> _Problem description_:
Every record below is to be retyped exactly, with the pictures left out.

(Document images with source code)
---

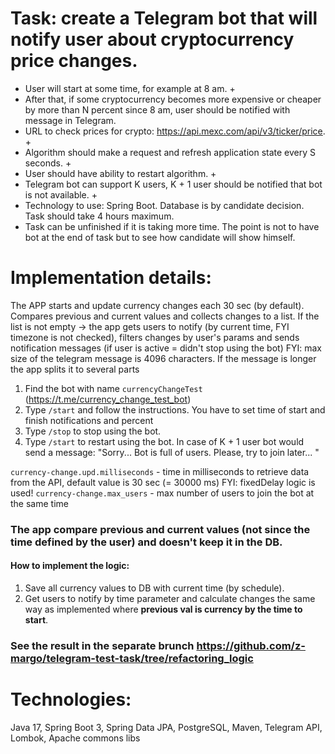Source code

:# Task: create a Telegram bot that will notify user about cryptocurrency price changes.
* User will start at some time, for example at 8 am. +
* After that, if some cryptocurrency becomes more expensive or cheaper by more than N percent since 8 am, user should be notified with message in Telegram.
* URL to check prices for crypto: https://api.mexc.com/api/v3/ticker/price. +
* Algorithm should make a request and refresh application state every S seconds. +
* User should have ability to restart algorithm. +
* Telegram bot can support K users, K + 1 user should be notified that bot is not available. +
* Technology to use: Spring Boot. Database is by candidate decision. Task should take 4 hours maximum.
* Task can be unfinished if it is taking more time. The point is not to have bot at the end of task but to see how candidate will show himself.


# Implementation details:

The APP starts and update currency changes each 30 sec (by default). Compares previous and current values and collects changes to a list.
If the list is not empty -> the app gets users to notify (by current time, FYI timezone is not checked), filters changes by user's params and sends notification messages (if user is active = didn't stop using the bot)
FYI: max size of the telegram message is 4096 characters. If the message is longer the app splits it to several parts

 1. Find the bot with name `currencyChangeTest` (https://t.me/currency_change_test_bot)
 2. Type `/start` and follow the instructions. You have to set time of start and finish notifications and percent
 3. Type `/stop` to stop using the bot.
 4. Type `/start` to restart using the bot. In case of K + 1 user bot would send a message: "Sorry... Bot is full of users. Please, try to join later... "

`currency-change.upd.milliseconds` - time in milliseconds to retrieve data from the API, default value is 30 sec (= 30000 ms)
FYI: fixedDelay logic is used!
`currency-change.max_users` - max number of users to join the bot at the same time

### The app compare previous and current values (not since the time defined by the user) and doesn't keep it in the DB. 
#### How to implement the logic:

1. Save all currency values to DB with current time (by schedule).
2. Get users to notify by time parameter and calculate changes the same way as implemented where **previous val is currency by the time to start**.

### See the result in the separate brunch https://github.com/z-margo/telegram-test-task/tree/refactoring_logic

# Technologies:

Java 17, Spring Boot 3, Spring Data JPA, PostgreSQL, Maven, Telegram API, Lombok, Apache commons libs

---

> _Response area_:
Source code

:# Task: create a Telegram bot that will notify user about cryptocurrency price changes.
* User will start at some time, for example at 8 am. +
* After that, if some cryptocurrency becomes more expensive or cheaper by more than N percent since 8 am, user should be notified with message in Telegram.
* URL to check prices for crypto: https://api.mexc.com/api/v3/ticker/price. +
* Algorithm should make a request and refresh application state every S seconds. +
* User should have ability to restart algorithm. +
* Telegram bot can support K users, K + 1 user should be notified that bot is not available. +
* Technology to use: Spring Boot. Database is by candidate decision. Task should take 4 hours maximum.
* Task can be unfinished if it is taking more time. The point is not to have bot at the end of task but to see how candidate will show himself.


# Implementation details:

The APP starts and update currency changes each 30 sec (by default). Compares previous and current values and collects changes to a list.
If the list is not empty -> the app gets users to notify (by current time, FYI timezone is not checked), filters changes by user's params and sends notification messages (if user is active = didn't stop using the bot)
FYI: max size of the telegram message is 4096 characters. If the message is longer the app splits it to several parts

 1. Find the bot with name `currencyChangeTest` (https://t.me/currency_change_test_bot)
 2. Type `/start` and follow the instructions. You have to set time of start and finish notifications and percent
 3. Type `/stop` to stop using the bot.
 4. Type `/start` to restart using the bot. In case of K + 1 user bot would send a message: "Sorry... Bot is full of users. Please, try to join later... "

`currency-change.upd.milliseconds` - time in milliseconds to retrieve data from the API, default value is 30 sec (= 30000 ms)
FYI: fixedDelay logic is used!
`currency-change.max_users` - max number of users to join the bot at the same time

### The app compare previous and current values (not since the time defined by the user) and doesn't keep it in the DB. 
#### How to implement the logic:

1. Save all currency values to DB with current time (by schedule).
2. Get users to notify by time parameter and calculate changes the same way as implemented where **previous val is currency by the time to start**.

### See the result in the separate brunch https://github.com/z-margo/telegram-test-task/tree/refactoring_logic

# Technologies:

Java 17, Spring Boot 3, Spring Data JPA, PostgreSQL, Maven, Telegram API, Lombok, Apache commons libs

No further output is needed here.